> DATA RECORDS
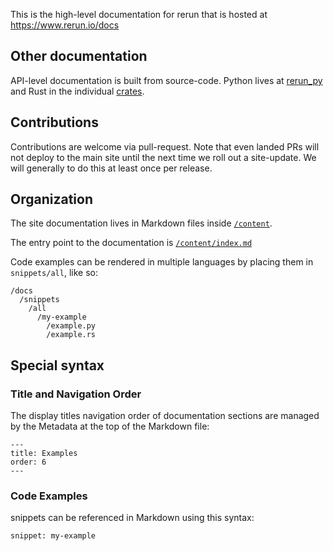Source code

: This is the high-level documentation for rerun that is hosted at https://www.rerun.io/docs

## Other documentation
API-level documentation is built from source-code. Python lives at [rerun_py](https://github.com/rerun-io/rerun/tree/main/rerun_py) and Rust in the individual [crates](https://github.com/rerun-io/rerun/tree/main/crates).

## Contributions

Contributions are welcome via pull-request. Note that even landed PRs will not deploy to the main site
until the next time we roll out a site-update. We will generally to do this at least once per release.

## Organization

The site documentation lives in Markdown files inside [`/content`](./content).

The entry point to the documentation is [`/content/index.md`](./content/index.md)

Code examples can be rendered in multiple languages by placing them in `snippets/all`, like so:

```
/docs
  /snippets
    /all
      /my-example
        /example.py
        /example.rs
```

## Special syntax

### Title and Navigation Order
The display titles navigation order of documentation sections are managed by the Metadata at the top of the Markdown
file:
```
---
title: Examples
order: 6
---
```


### Code Examples

snippets can be referenced in Markdown using this syntax:
```
snippet: my-example
```
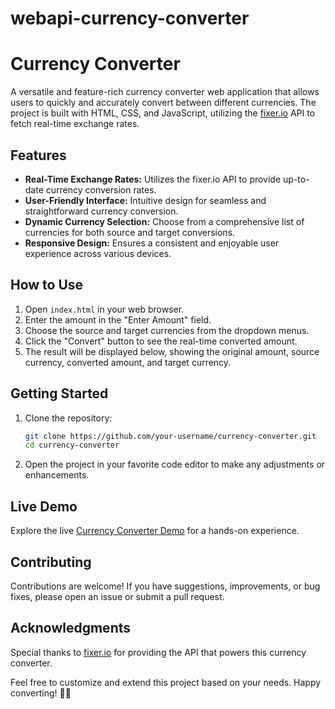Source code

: # webapi-currency-converter

# Currency Converter

A versatile and feature-rich currency converter web application that allows users to quickly and accurately convert between different currencies. The project is built with HTML, CSS, and JavaScript, utilizing the [fixer.io](https://fixer.io/) API to fetch real-time exchange rates.

## Features

- **Real-Time Exchange Rates:** Utilizes the fixer.io API to provide up-to-date currency conversion rates.
- **User-Friendly Interface:** Intuitive design for seamless and straightforward currency conversion.
- **Dynamic Currency Selection:** Choose from a comprehensive list of currencies for both source and target conversions.
- **Responsive Design:** Ensures a consistent and enjoyable user experience across various devices.

## How to Use

1. Open `index.html` in your web browser.
2. Enter the amount in the "Enter Amount" field.
3. Choose the source and target currencies from the dropdown menus.
4. Click the "Convert" button to see the real-time converted amount.
5. The result will be displayed below, showing the original amount, source currency, converted amount, and target currency.

## Getting Started

1. Clone the repository:

   ```bash
   git clone https://github.com/your-username/currency-converter.git
   cd currency-converter
   ```

2. Open the project in your favorite code editor to make any adjustments or enhancements.

## Live Demo

Explore the live [Currency Converter Demo](https://your-username.github.io/currency-converter/) for a hands-on experience.

## Contributing

Contributions are welcome! If you have suggestions, improvements, or bug fixes, please open an issue or submit a pull request.

## Acknowledgments

Special thanks to [fixer.io](https://fixer.io/) for providing the API that powers this currency converter.

Feel free to customize and extend this project based on your needs. Happy converting! 💱🌐
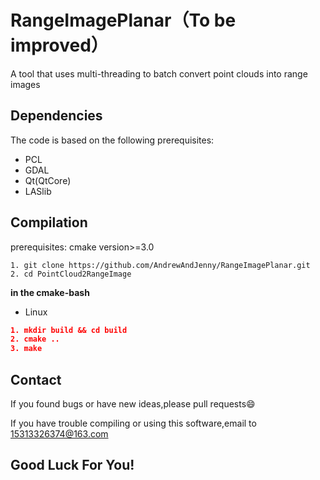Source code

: # RangeImagePlanar（To be improved）

A tool that uses multi-threading to batch convert point clouds into range images

## Dependencies

The code is based on the following prerequisites:
- PCL
- GDAL
- Qt(QtCore)
- LASlib

## Compilation

prerequisites: cmake version>=3.0

```
1. git clone https://github.com/AndrewAndJenny/RangeImagePlanar.git
2. cd PointCloud2RangeImage
```

**in the cmake-bash**
- Linux

```cmake
1. mkdir build && cd build
2. cmake ..
3. make
```

## Contact

If you found bugs or have new ideas,please pull requests😄  

If you have trouble compiling or using this software,email to [15313326374@163.com](mailto:15313326374@163.com)

## Good Luck For You!
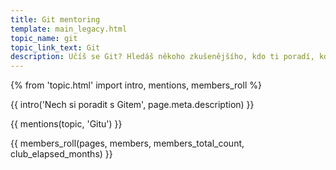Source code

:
 ```yaml
---
title: Git mentoring
template: main_legacy.html
topic_name: git
topic_link_text: Git
description: Učíš se Git? Hledáš někoho zkušenějšího, kdo ti poradí, když se zasekneš? Kdo ti ukáže správné postupy a nasměruje tě na kvalitní návody nebo kurzy?
---
```

{% from 'topic.html' import intro, mentions, members_roll %}

{{ intro('Nech si poradit s Gitem', page.meta.description) }}

{{ mentions(topic, 'Gitu') }}

{{ members_roll(pages, members, members_total_count, club_elapsed_months) }}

> WHAT THE TASK ASKS
Please copy each line of the material that has the string "using" somewhere in it.

> ANSWER TO THIS EXERCISE
snippets can be referenced in Markdown using this syntax:
If you have trouble compiling or using this software,email to [15313326374@163.com](mailto:15313326374@163.com)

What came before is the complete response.